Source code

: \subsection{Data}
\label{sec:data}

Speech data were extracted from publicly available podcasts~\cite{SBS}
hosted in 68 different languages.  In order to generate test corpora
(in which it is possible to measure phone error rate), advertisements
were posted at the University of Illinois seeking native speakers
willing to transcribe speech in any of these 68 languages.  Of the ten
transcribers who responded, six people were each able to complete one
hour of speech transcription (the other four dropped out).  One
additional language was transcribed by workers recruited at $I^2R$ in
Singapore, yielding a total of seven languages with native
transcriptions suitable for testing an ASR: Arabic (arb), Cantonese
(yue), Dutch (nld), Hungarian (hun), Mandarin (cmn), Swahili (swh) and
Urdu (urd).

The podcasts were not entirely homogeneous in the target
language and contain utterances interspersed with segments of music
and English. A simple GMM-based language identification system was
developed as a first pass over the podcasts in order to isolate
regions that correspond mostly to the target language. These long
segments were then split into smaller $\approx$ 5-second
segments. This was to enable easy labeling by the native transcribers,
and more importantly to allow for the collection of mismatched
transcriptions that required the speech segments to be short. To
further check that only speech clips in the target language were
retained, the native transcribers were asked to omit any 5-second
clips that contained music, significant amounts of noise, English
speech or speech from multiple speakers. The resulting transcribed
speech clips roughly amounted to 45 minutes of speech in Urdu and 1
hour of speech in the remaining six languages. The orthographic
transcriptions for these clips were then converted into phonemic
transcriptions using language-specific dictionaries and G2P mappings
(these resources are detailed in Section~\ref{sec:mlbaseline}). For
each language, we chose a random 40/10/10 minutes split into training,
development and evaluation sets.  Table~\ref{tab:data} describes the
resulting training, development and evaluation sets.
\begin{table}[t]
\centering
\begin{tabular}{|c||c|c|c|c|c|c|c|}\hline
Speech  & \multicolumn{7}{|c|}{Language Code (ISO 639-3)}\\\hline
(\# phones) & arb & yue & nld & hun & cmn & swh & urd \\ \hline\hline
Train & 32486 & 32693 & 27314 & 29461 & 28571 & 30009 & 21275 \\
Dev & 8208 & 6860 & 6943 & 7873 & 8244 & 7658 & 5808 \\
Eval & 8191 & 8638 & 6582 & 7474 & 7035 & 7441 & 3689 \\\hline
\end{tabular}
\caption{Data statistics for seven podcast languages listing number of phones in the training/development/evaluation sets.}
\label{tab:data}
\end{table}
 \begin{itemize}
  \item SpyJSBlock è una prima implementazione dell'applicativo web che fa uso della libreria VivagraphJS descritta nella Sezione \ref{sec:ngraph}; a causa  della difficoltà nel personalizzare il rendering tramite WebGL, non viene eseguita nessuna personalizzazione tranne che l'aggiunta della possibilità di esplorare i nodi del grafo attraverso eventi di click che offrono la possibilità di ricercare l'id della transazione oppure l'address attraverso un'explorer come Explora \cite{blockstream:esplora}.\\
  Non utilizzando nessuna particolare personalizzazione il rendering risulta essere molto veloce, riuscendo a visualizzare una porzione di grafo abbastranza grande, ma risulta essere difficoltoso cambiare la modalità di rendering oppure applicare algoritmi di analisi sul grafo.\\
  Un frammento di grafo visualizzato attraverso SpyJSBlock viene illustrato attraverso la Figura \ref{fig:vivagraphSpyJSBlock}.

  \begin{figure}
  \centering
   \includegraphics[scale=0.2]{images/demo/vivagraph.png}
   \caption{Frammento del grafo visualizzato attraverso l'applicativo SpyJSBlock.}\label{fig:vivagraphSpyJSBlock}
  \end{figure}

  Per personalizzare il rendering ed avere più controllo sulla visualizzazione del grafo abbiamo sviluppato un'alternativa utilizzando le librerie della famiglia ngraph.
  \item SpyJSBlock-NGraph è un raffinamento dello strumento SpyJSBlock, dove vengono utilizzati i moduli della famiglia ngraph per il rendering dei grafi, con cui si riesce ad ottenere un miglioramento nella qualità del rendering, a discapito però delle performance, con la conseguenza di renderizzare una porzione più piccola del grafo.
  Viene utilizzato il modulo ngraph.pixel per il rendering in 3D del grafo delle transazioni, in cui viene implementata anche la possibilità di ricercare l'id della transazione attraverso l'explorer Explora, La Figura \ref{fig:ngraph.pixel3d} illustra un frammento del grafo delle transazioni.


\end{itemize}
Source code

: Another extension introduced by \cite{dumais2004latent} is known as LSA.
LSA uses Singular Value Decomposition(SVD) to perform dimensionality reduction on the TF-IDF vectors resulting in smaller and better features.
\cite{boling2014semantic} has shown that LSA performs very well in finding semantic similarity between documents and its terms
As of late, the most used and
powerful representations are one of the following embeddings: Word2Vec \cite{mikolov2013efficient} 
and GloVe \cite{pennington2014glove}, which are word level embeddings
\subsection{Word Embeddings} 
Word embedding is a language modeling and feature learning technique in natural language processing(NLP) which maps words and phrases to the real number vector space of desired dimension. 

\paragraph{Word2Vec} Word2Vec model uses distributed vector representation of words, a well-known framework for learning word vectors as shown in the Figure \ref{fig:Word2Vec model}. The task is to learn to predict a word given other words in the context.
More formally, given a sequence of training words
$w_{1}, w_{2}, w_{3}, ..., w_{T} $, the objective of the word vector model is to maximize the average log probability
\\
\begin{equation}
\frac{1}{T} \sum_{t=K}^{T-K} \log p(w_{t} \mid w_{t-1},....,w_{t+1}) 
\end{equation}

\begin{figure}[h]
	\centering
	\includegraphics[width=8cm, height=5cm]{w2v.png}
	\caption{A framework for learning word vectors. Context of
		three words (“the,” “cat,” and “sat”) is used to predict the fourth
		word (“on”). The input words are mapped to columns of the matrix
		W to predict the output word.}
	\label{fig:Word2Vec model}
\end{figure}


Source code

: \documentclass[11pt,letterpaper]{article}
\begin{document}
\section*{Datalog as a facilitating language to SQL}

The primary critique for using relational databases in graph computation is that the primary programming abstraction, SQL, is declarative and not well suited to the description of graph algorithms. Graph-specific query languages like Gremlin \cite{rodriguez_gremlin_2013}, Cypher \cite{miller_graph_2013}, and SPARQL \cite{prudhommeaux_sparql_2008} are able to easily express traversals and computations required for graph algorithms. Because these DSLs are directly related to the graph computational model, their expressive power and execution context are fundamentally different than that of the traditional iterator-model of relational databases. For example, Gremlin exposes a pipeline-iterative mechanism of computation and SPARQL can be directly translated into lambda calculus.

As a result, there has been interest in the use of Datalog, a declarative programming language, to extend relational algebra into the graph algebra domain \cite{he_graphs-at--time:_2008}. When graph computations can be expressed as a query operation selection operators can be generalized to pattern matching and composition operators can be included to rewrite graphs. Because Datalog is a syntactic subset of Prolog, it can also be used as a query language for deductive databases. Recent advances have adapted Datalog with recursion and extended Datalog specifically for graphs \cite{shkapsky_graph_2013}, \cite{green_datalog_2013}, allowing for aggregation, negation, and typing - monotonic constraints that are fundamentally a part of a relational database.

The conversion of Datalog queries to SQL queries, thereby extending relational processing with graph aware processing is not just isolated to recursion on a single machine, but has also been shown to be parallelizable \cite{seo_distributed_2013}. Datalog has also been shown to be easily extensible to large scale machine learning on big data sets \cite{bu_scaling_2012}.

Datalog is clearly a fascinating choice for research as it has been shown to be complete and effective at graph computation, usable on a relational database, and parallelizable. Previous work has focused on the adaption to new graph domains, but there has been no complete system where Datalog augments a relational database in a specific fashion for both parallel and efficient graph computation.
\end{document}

--

The response should hold exactly the lines starting at the line with "(these resources are" and ending at the line with "Dev & 8208 &", and no other line of the material above.

• _Answer area_
(these resources are detailed in Section~\ref{sec:mlbaseline}). For
each language, we chose a random 40/10/10 minutes split into training,
development and evaluation sets.  Table~\ref{tab:data} describes the
resulting training, development and evaluation sets.
\begin{table}[t]
\centering
\begin{tabular}{|c||c|c|c|c|c|c|c|}\hline
Speech  & \multicolumn{7}{|c|}{Language Code (ISO 639-3)}\\\hline
(\# phones) & arb & yue & nld & hun & cmn & swh & urd \\ \hline\hline
Train & 32486 & 32693 & 27314 & 29461 & 28571 & 30009 & 21275 \\
Dev & 8208 & 6860 & 6943 & 7873 & 8244 & 7658 & 5808 \\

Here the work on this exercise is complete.